I’d suggest that a clear signal from Labour that it had put the dark neo-liberal days behind it would be to expel him from the party.
I also suggest that emailing phil.goff@parliament.govt.nz asking for this to happen might be a good idea.
Don’t the Business Round Table do these type of ‘Productivity’ reports for cheap?
Its not very efficient in market terms to pay these guys $500k to get the same result as the $30 + GST version.
http://www.nzbr.org.nz/topic.asp?Topic=EconomicReform
remember? remember?
Ok then, lets remember. The ‘someone elses country’ vid is a good starting point as it describes very exactly the date at which things changed for the worse, in the eyes of the standardites. Yes.
So Muldoon it is then. Eighties and nineties were all wrong. Back to Muldoon policies.
ha ha ha ha ha. fools.
sheesh, there really are a lot of massive support columns missing to the endless half-cocked posts on this whole subject here. duh.
False dichotomy. The left doesn’t want a return to Muldoonism, but then that’s not the only alternative to the New Right.
That’s right vto we can choose between reckless neo-liberalism or authoritarian conservatism. They’re the only two ways of governing in NZ. Yup.
Just following the ‘remember’ title.. It should certainly be remembered what NZ faced at that time when trying to evaulate things now. It should also be remembered that it was Labour that did all of that.
And I would suggest they did it because of their concern for their fellow man in the street. Lange, Douglas, Prebble, Caygill, Clark, Cullen.. they all followed these policies because they considered that they would help the average person. (Now of course the predictable screams will launch forth about conspiracies with their ‘rich business mates’ and the like. poppycock).
Whenever Prebble or Douglas etc talk about these policies they have a strong conviction that these type of policies will work. They also always relate it back to the benefit to the manwoman in the street. Those people were left wing. I think they still are. Perhaps it is you guys on the current left that have no new ideas and simply keep regurgitating the same old disproven beliefs and policies. For a lot longer than 25 years. Wake up folks and come up with something new then. Not the same old failed policies of the typical left – which is all I ever see on here.
Apply your own post to your own brainwaves mr zet.
No, now it’s pointed out that the policies of the last 4 decades are all BS and that we should be looking for a better way. Helen Clark tried with her Third Way unfortunately that’s still mired in the failure that is capitalism and so will never work.
How can they be BS when they worked (as much as they could given their relatiovely poor implementation)?
Helen Clark tried with a third way? What? She tried nuffink. Sat on her tuffet eating her curds and whey.
What did she try Draco? What big efforts did she make to achieve top half OECD by 2011? (which is 13 months away now…)
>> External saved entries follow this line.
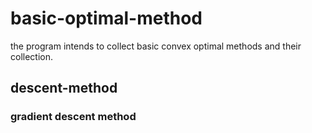 # basic-optimal-method
the program intends to collect basic convex optimal methods and their collection.
## descent-method
### gradient descent method
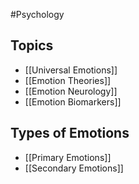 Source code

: #Psychology 
## Topics
* [[Universal Emotions]]
* [[Emotion Theories]]
* [[Emotion Neurology]]
* [[Emotion Biomarkers]]
## Types of Emotions
* [[Primary Emotions]]
* [[Secondary Emotions]] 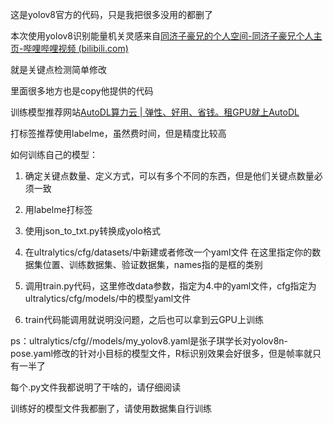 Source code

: 这是yolov8官方的代码，只是我把很多没用的都删了

本次使用yolov8识别能量机关灵感来自[同济子豪兄的个人空间-同济子豪兄个人主页-哔哩哔哩视频 (bilibili.com)](https://space.bilibili.com/1900783/channel/collectiondetail?sid=1316981)

就是关键点检测简单修改

里面很多地方也是copy他提供的代码



训练模型推荐网站[AutoDL算力云 | 弹性、好用、省钱。租GPU就上AutoDL](https://www.autodl.com/home)



打标签推荐使用labelme，虽然费时间，但是精度比较高



如何训练自己的模型：

1. 确定关键点数量、定义方式，可以有多个不同的东西，但是他们关键点数量必须一致

2. 用labelme打标签

3. 使用json_to_txt.py转换成yolo格式

4. 在ultralytics/cfg/datasets/中新建或者修改一个yaml文件 在这里指定你的数据集位置、训练数据集、验证数据集，names指的是框的类别

5. 调用train.py代码，这里修改data参数，指定为4.中的yaml文件，cfg指定为ultralytics/cfg/models/中的模型yaml文件

6. train代码能调用就说明没问题，之后也可以拿到云GPU上训练

ps：ultralytics/cfg//models/my_yolov8.yaml是张子琪学长对yolov8n-pose.yaml修改的针对小目标的模型文件，R标识别效果会好很多，但是帧率就只有一半了



每个.py文件我都说明了干啥的，请仔细阅读

训练好的模型文件我都删了，请使用数据集自行训练
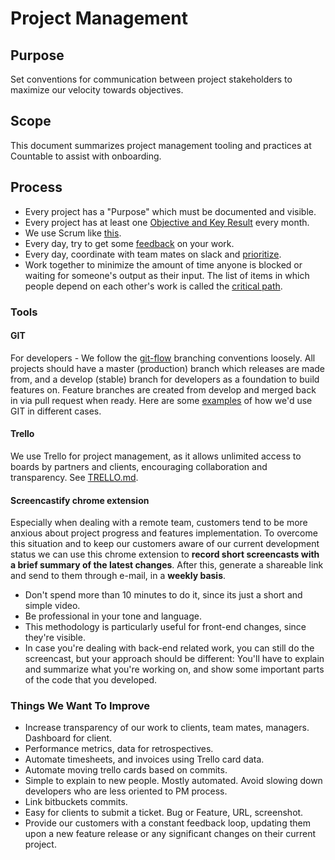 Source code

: # Project Management

## Purpose

Set conventions for communication between project stakeholders to maximize our velocity towards objectives.

## Scope

This document summarizes project management tooling and practices at Countable to assist with onboarding.

## Process

  * Every project has a "Purpose" which must be documented and visible.
  * Every project has at least one [Objective and Key Result](../../OKRS.md) every month.
  * We use Scrum like [this](./SCRUM.md).
  * Every day, try to get some [feedback](../FEEDBACK_LOOPS.md) on your work.
  * Every day, coordinate with team mates on slack and [prioritize](/admin/consulting/PRIORITIES.md).
  * Work together to minimize the amount of time anyone is blocked or waiting for someone's output as their input. The list of items in which people depend on each other's work is called the [critical path](./CRITICAL_PATH.md).

### Tools

#### GIT

For developers - We follow the [git-flow](https://datasift.github.io/gitflow/IntroducingGitFlow.html) branching conventions loosely. All projects should have a master (production) branch which releases are made from, and a develop (stable) branch for developers as a foundation to build features on. Feature branches are created from develop and merged back in via pull request when ready. Here are some [examples](../engineering/GIT.md) of how we'd use GIT in different cases.

#### Trello

We use Trello for project management, as it allows unlimited access to boards by partners and clients, encouraging  collaboration and transparency. See [TRELLO.md](./TRELLO.md).

#### Screencastify chrome extension

Especially when dealing with a remote team, customers tend to be more anxious about project progress and features implementation. To overcome this situation and to keep our customers aware of our current development status we can use this chrome extension to **record short screencasts with a brief summary of the latest changes**. After this, generate a shareable link and send to them through e-mail, in a **weekly basis**.

* Don't spend more than 10 minutes to do it, since its just a short and simple video.
* Be professional in your tone and language.
* This methodology is particularly useful for front-end changes, since they're visible.
* In case you're dealing with back-end related work, you can still do the screencast, but your approach should be different: You'll have to explain and summarize what you're working on, and show some important parts of the code that you developed.


### Things We Want To Improve

  * Increase transparency of our work to clients, team mates, managers. Dashboard for client.
  * Performance metrics, data for retrospectives.
  * Automate timesheets, and invoices using Trello card data.
  * Automate moving trello cards based on commits.
  * Simple to explain to new people. Mostly automated. Avoid slowing down developers who are less oriented to PM process.
  * Link bitbuckets commits.
  * Easy for clients to submit a ticket. Bug or Feature, URL, screenshot.
  * Provide our customers with a constant feedback loop, updating them upon a new feature release or any significant changes on their current project.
They’re BS and don’t work because they’re based upon a theory that assumes away reality and uses failed mathematics.
Third Way
She took the edges off the prevailing neo-liberal paradigm.
That link doesn’t explain what she did as part of the ‘third’ way or to try and reach top half OECD by the end of next year.
What specifically did she do?
This post after all is about coming up with new approaches. The left doesn’t have any new ideas and hasn’t since, well, probably 1917.
The link wasn’t supposed to explain what she did, it was supposed to give you some indication of the ideology that she was following and therefore be able to recognise what she did yourself.
How can she have followed an ideology when she didn’t do anything? Her stated aim of top half OECD was complete and utter political bullshit and lies. Clark was a bullshitter. Just like some in the current govt.
Look, your failure to provide some new ideas fits exactly with this post.
The left has no new ideas.
There’s also a clip of Mr Goff shouting at a protester about benefit reform in that documentary.
Mr Caygill was the last Labour Government’s Mr Fixit in electricity.
Tim, is Mr Caygill a hard-right neoliberal or not?
I don’t know Felix, but if he is I wonder why he’s still in the Labour Party if that’s the case. I doubt he was more of a hard right neo liberal than Mr Goff was in the fourth labour government. Also I wonder why Labour made him the Mr Fixit man of the electricity industry if he was.
Let’s see some of Labour’s appointments for him:
1. Chaired ministerial inquiry into the electricity industry.
2. Appointed to Electricity Commission
3. Made Chairman of Electricity Commission
4. Appointed to EECA board
5. Appointed deputy chair of commerce commission
You’re arguing that one with yourself, Tim.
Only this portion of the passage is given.